In IRM 18.104.22.168.1 (5) other factors that may be taken into account when considering an offer based on DATC-SC are listed that impact the taxpayer’s financial condition other than basic living expenses, as follows:
- the taxpayer’s age and employment status
- number, age and health of taxpayer’s dependents
- cost of living in area the taxpayer resides
- any extraordinary circumstances such as special education expenses, medical catastrophe, or natural disaster
Each of these factors must be specifically addressed in the OIC brief submitted by the Clinic.

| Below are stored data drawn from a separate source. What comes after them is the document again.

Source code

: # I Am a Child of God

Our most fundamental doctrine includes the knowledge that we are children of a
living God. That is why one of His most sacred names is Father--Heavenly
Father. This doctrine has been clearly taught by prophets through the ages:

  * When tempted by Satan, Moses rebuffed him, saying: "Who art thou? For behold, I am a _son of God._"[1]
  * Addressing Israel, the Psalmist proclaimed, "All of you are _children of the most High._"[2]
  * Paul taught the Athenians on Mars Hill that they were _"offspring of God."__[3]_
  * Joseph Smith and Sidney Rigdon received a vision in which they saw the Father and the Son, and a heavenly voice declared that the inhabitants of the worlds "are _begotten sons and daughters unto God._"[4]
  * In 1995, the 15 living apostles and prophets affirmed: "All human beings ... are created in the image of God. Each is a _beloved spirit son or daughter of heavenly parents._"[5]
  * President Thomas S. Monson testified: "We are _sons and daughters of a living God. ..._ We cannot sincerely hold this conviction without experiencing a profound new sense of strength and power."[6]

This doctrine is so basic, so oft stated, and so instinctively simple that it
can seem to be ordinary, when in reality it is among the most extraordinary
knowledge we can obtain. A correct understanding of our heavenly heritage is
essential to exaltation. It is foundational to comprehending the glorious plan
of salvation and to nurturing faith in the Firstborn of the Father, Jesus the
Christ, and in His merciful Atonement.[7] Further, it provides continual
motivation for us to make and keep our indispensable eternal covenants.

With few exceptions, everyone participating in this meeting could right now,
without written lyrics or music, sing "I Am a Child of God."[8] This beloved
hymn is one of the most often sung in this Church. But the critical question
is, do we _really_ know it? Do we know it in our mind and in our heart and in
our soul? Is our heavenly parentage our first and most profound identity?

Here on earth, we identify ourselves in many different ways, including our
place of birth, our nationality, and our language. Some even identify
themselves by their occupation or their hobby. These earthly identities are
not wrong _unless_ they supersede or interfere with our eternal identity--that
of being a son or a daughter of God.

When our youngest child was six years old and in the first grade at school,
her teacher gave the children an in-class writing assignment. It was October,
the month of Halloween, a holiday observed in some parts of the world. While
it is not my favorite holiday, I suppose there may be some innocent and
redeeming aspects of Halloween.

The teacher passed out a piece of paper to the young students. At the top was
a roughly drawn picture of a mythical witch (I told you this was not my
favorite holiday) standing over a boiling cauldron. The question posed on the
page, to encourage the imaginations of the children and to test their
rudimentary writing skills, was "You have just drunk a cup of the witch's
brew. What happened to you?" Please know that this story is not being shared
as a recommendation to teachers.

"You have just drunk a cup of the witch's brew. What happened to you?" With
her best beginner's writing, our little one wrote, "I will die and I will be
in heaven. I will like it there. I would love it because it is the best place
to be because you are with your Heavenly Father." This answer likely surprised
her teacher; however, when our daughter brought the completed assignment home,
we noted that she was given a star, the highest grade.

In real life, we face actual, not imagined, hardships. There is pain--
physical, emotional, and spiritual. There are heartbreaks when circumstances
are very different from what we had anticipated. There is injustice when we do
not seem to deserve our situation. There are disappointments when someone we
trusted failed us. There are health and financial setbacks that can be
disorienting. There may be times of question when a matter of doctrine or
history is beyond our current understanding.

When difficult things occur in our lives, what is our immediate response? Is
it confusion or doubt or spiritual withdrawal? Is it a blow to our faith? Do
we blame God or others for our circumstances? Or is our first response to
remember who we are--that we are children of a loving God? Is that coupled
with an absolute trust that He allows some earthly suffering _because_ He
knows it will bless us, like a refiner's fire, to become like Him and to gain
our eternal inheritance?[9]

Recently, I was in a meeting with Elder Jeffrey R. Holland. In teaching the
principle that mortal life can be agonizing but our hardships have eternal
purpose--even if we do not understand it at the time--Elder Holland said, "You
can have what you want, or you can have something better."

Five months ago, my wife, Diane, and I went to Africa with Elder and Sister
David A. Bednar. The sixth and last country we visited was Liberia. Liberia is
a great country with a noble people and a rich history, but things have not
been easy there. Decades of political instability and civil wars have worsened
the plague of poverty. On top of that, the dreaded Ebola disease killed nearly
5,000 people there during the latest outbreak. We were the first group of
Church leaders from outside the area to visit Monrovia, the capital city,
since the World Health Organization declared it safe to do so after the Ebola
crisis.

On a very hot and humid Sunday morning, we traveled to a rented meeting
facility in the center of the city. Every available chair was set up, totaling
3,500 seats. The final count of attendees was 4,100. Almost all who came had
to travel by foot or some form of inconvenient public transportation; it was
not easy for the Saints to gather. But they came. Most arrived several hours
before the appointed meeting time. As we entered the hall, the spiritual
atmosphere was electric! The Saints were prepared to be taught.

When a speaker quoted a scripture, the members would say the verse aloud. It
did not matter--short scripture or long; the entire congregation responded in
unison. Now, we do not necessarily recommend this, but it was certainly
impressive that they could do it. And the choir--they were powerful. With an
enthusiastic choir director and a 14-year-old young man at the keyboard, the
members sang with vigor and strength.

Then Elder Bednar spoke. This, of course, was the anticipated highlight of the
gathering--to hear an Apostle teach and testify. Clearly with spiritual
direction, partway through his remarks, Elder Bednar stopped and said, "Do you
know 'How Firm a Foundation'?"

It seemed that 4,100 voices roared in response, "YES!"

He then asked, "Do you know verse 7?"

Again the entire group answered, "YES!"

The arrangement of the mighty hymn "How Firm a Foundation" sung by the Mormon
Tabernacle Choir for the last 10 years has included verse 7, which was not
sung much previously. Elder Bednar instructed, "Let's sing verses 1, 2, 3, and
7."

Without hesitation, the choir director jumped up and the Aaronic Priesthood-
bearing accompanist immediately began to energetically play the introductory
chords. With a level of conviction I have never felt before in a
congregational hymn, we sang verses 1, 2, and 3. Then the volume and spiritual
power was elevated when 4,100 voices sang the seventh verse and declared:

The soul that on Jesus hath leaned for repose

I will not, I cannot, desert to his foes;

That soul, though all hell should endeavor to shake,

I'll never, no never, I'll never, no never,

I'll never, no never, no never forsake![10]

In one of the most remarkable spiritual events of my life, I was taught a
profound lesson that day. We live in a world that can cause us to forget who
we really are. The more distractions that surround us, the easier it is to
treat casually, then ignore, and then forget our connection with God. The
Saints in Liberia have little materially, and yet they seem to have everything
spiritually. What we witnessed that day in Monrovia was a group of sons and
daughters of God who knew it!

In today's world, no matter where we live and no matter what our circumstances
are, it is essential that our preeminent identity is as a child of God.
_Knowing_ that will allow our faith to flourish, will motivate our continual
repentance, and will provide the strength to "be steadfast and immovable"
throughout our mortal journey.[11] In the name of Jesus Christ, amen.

In IRM 22.214.171.124.1(6) factors constituting economic hardship are listed:
- The taxpayer is incapable of earning a living because of a long term illness, medical condition or disability and it is reasonable that the financial resources will be exhausted.
- The taxpayer has set monthly income and no other means of support, and the income is exhausted each month in providing for the care of dependents.
- The taxpayer has assets, but is unable to borrow against the equity in those assets, and liquidation to pay the outstanding tax would render the taxpayer unable to meet basic living expenses.
These factors also must be specifically addressed in the OIC brief.
Frequently, the client has a negative cash flow and no assets with equity except possibly in their vehicle. Assuming you have determined the reasonable value of the vehicle and there is equity in the vehicle in excess of the excluded amount, the IRS will insist that that equity is the minimum amount required for an offer unless you are able to convince them that the client comes within the provisions of the Manual dealing with economic hardship or some other provision dealing with special circumstances and effective tax administration. (See discussion of the excluded amount under “Financial Analysis”, below.)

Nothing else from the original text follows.